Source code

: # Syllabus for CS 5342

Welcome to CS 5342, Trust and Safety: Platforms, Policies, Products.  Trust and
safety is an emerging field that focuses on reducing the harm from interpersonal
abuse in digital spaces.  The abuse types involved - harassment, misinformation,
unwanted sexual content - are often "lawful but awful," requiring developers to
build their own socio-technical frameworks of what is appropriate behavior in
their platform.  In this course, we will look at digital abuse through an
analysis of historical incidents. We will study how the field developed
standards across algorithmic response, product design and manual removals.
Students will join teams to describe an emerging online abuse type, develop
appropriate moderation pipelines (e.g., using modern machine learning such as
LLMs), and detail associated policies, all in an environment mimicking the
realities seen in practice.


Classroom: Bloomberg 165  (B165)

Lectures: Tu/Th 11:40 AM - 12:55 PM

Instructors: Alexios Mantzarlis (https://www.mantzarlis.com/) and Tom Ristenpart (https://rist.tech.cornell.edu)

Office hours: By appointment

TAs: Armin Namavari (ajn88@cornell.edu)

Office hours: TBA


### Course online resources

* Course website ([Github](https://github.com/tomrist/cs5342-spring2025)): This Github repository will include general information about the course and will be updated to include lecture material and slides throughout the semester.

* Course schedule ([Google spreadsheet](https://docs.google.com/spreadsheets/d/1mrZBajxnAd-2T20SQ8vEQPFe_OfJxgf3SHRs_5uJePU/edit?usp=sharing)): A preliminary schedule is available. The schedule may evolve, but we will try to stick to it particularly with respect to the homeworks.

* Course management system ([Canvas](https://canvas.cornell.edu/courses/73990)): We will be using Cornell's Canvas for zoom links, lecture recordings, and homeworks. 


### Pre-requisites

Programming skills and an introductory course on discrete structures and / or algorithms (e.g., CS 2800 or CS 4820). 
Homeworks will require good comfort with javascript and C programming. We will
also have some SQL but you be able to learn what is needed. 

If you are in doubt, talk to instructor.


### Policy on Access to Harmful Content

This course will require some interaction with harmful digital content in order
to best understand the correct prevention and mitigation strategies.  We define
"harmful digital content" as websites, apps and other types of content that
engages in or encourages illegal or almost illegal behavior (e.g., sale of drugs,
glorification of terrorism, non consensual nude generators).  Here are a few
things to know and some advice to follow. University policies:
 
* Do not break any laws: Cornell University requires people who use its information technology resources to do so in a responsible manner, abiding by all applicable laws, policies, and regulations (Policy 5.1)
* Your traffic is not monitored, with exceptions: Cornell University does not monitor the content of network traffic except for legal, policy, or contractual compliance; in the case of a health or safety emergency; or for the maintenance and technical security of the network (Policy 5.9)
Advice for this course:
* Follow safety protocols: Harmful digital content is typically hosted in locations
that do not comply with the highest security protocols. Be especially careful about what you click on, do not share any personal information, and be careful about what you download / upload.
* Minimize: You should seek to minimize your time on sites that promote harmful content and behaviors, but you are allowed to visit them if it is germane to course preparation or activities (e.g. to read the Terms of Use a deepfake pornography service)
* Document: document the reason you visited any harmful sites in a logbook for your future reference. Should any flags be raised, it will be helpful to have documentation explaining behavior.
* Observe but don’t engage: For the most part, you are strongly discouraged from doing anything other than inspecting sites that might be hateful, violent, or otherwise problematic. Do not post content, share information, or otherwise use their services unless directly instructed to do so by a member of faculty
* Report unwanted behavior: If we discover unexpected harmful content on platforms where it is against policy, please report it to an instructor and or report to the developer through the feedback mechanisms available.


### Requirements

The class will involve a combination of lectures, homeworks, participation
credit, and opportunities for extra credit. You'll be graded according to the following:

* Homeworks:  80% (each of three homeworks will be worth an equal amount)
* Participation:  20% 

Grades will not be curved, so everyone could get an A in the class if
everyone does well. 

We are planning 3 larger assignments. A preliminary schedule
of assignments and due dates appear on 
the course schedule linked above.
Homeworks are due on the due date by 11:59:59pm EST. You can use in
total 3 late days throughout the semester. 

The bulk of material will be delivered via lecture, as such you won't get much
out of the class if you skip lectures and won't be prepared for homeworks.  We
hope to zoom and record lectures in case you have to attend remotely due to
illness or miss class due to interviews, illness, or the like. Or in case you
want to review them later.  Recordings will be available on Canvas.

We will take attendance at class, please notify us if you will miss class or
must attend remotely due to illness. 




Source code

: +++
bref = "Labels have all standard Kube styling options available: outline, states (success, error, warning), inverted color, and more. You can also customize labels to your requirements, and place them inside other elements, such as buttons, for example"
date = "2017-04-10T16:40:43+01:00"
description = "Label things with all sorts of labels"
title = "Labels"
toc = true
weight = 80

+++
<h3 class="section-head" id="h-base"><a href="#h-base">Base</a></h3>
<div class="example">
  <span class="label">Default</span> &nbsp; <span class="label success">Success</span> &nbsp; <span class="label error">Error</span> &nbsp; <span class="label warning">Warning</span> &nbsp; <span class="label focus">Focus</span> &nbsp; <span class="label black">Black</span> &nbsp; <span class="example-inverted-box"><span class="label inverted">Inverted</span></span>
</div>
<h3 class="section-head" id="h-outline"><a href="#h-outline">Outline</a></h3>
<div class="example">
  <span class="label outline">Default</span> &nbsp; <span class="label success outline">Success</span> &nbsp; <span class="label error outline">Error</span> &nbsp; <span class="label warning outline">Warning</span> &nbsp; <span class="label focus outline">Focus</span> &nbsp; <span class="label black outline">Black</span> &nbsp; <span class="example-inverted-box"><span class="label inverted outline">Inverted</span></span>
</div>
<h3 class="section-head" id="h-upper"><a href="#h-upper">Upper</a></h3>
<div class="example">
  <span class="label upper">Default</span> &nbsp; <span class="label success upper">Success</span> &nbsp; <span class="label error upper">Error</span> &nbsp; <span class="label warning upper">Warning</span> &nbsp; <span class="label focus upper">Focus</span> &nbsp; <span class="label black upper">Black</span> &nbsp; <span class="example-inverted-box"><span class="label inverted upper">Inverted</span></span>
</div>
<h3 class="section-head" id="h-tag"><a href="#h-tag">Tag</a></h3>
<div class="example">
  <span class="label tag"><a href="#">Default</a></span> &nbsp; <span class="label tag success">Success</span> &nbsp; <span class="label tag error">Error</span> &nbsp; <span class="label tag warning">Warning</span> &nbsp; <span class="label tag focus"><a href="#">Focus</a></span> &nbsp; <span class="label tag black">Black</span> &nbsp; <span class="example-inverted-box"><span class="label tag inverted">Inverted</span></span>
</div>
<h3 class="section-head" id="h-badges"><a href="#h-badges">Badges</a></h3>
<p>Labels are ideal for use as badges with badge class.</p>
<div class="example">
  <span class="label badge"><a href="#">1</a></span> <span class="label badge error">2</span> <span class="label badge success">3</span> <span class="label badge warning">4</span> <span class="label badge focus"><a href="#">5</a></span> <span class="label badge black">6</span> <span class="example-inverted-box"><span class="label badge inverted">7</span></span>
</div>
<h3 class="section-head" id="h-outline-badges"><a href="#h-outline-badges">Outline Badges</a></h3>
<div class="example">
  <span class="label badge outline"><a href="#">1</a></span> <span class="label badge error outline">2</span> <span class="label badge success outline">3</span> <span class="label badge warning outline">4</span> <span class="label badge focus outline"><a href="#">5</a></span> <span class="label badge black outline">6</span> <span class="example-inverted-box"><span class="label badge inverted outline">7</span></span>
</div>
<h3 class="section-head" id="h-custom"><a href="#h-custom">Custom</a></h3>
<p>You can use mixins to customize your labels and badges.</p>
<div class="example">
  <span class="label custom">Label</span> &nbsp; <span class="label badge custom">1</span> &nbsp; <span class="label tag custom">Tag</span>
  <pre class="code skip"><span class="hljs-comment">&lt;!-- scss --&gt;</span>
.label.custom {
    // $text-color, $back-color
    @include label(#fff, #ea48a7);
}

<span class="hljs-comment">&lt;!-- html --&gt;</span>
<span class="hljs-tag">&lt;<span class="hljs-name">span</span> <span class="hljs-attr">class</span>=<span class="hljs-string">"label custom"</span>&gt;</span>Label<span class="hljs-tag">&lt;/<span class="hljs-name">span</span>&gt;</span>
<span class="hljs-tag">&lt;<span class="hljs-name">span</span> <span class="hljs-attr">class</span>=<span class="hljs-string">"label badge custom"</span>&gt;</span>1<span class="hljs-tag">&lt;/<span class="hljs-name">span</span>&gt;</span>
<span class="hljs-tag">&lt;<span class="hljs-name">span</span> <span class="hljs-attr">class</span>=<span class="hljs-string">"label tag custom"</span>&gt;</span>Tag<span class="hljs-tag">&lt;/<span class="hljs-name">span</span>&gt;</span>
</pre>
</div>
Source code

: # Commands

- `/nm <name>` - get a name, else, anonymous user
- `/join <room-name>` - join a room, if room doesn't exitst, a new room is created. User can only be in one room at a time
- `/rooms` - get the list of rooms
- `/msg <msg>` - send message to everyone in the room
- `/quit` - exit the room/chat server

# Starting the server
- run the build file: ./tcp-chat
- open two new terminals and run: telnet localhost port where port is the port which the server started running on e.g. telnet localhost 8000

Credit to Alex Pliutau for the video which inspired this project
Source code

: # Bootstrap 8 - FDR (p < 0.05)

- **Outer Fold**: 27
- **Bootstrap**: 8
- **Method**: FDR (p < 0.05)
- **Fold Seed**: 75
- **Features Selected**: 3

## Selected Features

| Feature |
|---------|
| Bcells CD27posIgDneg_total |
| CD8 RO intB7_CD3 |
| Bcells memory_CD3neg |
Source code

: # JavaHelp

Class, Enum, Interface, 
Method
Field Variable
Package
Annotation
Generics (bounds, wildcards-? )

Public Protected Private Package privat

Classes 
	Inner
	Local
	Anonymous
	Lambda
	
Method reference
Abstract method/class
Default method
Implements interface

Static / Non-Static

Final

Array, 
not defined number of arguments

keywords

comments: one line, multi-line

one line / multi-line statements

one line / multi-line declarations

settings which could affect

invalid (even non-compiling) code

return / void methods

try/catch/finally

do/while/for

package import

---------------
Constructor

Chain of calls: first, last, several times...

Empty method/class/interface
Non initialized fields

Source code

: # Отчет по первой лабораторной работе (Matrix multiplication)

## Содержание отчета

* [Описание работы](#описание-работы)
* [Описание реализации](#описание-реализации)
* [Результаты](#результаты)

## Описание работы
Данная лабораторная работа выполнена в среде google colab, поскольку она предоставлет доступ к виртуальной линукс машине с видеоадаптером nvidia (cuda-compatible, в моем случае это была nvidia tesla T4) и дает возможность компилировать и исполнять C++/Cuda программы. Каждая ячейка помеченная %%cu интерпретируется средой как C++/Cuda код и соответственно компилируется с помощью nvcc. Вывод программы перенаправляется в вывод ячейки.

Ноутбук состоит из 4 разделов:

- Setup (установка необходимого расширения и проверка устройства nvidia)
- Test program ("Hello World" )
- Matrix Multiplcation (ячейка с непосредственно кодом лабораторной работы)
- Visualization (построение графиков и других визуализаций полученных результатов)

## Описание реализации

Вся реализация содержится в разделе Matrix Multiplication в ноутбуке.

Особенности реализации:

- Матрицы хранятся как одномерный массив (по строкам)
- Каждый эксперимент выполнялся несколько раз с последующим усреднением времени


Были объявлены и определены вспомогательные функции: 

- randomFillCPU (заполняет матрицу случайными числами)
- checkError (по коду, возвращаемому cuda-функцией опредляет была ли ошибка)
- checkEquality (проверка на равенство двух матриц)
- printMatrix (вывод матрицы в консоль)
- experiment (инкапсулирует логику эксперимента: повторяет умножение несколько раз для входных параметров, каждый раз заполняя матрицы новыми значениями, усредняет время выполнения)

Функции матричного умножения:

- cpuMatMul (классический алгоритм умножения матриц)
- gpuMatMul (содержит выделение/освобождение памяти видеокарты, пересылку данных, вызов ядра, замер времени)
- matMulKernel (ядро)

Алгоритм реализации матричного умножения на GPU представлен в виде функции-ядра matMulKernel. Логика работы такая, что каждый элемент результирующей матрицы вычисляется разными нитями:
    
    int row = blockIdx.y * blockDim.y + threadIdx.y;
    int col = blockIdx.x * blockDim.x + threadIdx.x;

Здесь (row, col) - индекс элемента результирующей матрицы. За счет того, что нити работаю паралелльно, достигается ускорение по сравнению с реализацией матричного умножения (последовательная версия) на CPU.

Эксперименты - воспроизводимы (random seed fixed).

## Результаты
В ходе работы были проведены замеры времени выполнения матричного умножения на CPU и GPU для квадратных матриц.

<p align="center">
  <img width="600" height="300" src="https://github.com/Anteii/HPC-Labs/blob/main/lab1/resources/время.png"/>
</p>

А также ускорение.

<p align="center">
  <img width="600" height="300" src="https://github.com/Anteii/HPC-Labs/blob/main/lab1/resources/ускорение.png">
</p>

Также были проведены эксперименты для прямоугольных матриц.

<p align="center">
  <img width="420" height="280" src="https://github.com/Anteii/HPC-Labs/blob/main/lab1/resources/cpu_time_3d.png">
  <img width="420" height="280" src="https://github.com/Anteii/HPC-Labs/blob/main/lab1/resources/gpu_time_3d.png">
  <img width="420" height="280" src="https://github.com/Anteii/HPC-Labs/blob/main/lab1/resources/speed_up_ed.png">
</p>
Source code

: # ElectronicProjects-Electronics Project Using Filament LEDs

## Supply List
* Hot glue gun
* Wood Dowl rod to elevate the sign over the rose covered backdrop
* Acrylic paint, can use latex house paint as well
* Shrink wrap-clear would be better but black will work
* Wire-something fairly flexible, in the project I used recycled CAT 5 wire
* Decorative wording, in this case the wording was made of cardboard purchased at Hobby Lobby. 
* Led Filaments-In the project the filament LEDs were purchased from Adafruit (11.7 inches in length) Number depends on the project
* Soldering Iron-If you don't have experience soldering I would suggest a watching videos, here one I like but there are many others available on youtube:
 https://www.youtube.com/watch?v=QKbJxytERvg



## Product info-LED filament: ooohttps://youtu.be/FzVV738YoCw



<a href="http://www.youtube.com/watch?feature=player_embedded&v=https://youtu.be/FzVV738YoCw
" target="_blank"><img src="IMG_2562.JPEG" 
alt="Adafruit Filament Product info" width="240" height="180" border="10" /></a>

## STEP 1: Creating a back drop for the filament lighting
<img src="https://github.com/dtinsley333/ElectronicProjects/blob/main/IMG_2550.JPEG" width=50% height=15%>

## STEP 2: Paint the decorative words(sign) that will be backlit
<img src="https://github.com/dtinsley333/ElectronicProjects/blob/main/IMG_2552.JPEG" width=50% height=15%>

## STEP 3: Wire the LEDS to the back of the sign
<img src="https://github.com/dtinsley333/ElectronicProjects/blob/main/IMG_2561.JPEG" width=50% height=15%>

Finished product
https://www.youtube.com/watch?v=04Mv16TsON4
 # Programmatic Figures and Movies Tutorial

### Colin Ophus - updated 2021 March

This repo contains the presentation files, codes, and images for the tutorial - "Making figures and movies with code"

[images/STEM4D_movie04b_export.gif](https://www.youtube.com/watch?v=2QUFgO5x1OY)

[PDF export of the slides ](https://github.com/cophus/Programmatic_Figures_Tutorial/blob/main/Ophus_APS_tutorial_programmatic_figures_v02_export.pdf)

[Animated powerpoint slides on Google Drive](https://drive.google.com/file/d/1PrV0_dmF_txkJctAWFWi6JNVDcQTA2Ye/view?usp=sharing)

┄┄┄┄┄┄

Using the entries above, repeat only the lines from the one containing "Office hours: TBA" through the one containing "slides throughout the semester.", end lines included.

Office hours: TBA


### Course online resources

* Course website ([Github](https://github.com/tomrist/cs5342-spring2025)): This Github repository will include general information about the course and will be updated to include lecture material and slides throughout the semester.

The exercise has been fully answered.